Datadog Introduction

I started using Datadog at Peloton in 2019. Prior to that, I had used a hodgepodge of observability tools including AWS CloudWatch, Loggly, and a bunch of internal Amazon tools (e.g. Timber). I continued to use Datadog at Better, Humane, and owned the architecture for deployment at GM. Since seeing Datadog for the first time, I have seen a dozen other tools - Observe, Coralogix, Chronosphere, Mezmo (LogDNA at the time), Grafana Labs, SigNoz, Splunk, Sentry, and a few homegrown ELK stacks. I cannot claim I have seen every tool, or even every popular tool, but I've gotten a very good breadth and a fair bit of depth in my career so far. I also cannot claim to have used every feature of Datadog, but I've definitely used the top 20 at multiple jobs. As another data point, I did pass two of the three available Datadog certifications at DASH in under 1 hour, combined.

Datadog is a cloud-hosted unified observability platform that offers tooling and integrations to collect signals or data from just about any source and index it into either a time series database or a search and analytics storage system. Datadog then provides tooling to visualize, extract automated or manual insights from, and monitor and alert on this data. Like many players in this space, you cannot locally host Datadog. The closest things you could self-host would be SigNoz or Grafana.

The obvious question is "Should I use Datadog?" and I tend to answer this question the same way I would if you said "Should I use AWS?" In both cases, the answer is "You probably should, but it is important to evaluate your specific needs." This is because like any PaaS or IaaS provider, Datadog works well for a large number of customers, but not every customer.
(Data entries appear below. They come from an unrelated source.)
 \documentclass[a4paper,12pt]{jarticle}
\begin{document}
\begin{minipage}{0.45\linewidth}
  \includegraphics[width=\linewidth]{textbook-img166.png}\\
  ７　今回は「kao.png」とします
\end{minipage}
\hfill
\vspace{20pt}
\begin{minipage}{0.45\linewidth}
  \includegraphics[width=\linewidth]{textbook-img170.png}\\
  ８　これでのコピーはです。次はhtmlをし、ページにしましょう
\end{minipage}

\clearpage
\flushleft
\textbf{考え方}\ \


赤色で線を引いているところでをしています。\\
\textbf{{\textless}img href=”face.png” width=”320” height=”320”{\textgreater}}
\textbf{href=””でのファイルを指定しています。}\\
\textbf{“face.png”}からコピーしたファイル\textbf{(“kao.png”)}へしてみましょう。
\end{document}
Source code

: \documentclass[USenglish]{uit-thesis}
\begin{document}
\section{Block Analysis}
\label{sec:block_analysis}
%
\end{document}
I would estimate 85%-90% of companies could cost-effectively and efficiently integrate Datadog and be very pleased long-term. We will explore when you should do extra diligence in this guide.

If you get into the business of 3rd party observability, it won't take long for someone to tell you about how expensive Datadog is relative to other solutions in the space. I want to address this right up front so there's no confusion and proper expectations: Datadog CAN be expensive. This is due to a few different factors which I will talk about, and not even as a result of any nefarious motive on the part of Datadog. Much of this guide will keep costs in mind, and share suggestions for how to manage cost from day one, to avoid unwelcome surprises and leave a salty taste for the entirety of your relationship. With that in mind, let's get going!

Note: I will treat this guide somewhere between "you have never done this" and "you have a decent idea what you're doing" but maybe sprinkle in a few "expert-level" deep thoughts here and there. Note: I will mark each section that contains any AI-generated content, but expect that over time, there will be little to no AI-generated content.